◆ Your goal ◆
Could you output only the lines from the one containing "- 代码能力：算法题（简单，中等难度），思路、代码质量" through the last line of the data, both included?

»»

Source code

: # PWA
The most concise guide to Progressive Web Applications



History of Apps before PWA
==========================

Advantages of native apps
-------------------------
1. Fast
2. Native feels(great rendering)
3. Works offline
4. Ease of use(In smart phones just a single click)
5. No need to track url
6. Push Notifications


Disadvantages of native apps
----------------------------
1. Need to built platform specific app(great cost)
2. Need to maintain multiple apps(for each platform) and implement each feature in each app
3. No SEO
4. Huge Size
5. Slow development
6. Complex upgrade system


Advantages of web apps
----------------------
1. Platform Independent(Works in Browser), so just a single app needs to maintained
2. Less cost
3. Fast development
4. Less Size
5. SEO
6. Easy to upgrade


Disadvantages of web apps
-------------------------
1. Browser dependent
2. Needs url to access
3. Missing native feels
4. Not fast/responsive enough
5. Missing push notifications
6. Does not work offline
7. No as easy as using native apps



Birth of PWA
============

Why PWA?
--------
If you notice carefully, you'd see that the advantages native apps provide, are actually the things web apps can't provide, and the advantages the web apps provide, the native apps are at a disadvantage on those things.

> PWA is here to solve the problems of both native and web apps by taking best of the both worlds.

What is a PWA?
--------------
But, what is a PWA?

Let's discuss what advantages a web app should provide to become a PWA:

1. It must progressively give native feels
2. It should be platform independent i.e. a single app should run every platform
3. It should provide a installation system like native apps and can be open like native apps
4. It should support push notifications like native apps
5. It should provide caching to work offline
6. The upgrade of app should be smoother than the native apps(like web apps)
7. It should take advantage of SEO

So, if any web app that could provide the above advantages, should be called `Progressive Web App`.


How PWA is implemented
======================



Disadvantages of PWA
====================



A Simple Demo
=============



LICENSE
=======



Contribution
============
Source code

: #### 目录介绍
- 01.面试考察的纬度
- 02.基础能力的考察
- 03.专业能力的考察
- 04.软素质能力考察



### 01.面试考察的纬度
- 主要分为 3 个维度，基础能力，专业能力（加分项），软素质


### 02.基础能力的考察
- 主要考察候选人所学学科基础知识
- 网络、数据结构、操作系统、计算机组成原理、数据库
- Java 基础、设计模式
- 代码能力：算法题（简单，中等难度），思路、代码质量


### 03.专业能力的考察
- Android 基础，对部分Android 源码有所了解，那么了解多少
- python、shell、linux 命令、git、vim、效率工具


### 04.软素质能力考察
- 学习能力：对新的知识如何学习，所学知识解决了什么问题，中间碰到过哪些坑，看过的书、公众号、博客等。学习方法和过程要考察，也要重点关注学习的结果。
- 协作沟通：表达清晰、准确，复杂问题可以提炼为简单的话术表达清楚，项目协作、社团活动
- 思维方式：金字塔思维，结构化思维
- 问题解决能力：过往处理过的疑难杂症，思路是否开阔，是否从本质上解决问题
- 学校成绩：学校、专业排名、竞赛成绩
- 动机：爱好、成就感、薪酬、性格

««

◆ Your response ◆
- 代码能力：算法题（简单，中等难度），思路、代码质量


### 03.专业能力的考察
- Android 基础，对部分Android 源码有所了解，那么了解多少
- python、shell、linux 命令、git、vim、效率工具


### 04.软素质能力考察
- 学习能力：对新的知识如何学习，所学知识解决了什么问题，中间碰到过哪些坑，看过的书、公众号、博客等。学习方法和过程要考察，也要重点关注学习的结果。
- 协作沟通：表达清晰、准确，复杂问题可以提炼为简单的话术表达清楚，项目协作、社团活动
- 思维方式：金字塔思维，结构化思维
- 问题解决能力：过往处理过的疑难杂症，思路是否开阔，是否从本质上解决问题
- 学校成绩：学校、专业排名、竞赛成绩
- 动机：爱好、成就感、薪酬、性格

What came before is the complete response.